(Records provided Opens)
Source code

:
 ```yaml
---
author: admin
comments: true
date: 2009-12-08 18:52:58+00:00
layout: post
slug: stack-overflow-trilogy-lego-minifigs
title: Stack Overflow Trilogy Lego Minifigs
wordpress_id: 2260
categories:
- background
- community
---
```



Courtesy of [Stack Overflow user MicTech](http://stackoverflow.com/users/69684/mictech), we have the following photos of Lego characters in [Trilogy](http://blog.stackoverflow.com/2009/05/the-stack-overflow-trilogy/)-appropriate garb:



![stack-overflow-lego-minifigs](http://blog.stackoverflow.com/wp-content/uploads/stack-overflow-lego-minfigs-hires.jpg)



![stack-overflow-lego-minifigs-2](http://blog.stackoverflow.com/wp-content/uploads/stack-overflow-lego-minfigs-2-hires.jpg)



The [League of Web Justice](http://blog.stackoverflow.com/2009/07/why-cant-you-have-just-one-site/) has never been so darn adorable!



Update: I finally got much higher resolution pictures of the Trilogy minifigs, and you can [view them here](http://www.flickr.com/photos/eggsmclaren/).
(Records provided Closes)
■ **Directions for this task**
After identifying the lines above that contain "minfigs", copy each one.

■ **Written reply**
![stack-overflow-lego-minifigs](http://blog.stackoverflow.com/wp-content/uploads/stack-overflow-lego-minfigs-hires.jpg)
![stack-overflow-lego-minifigs-2](http://blog.stackoverflow.com/wp-content/uploads/stack-overflow-lego-minfigs-2-hires.jpg)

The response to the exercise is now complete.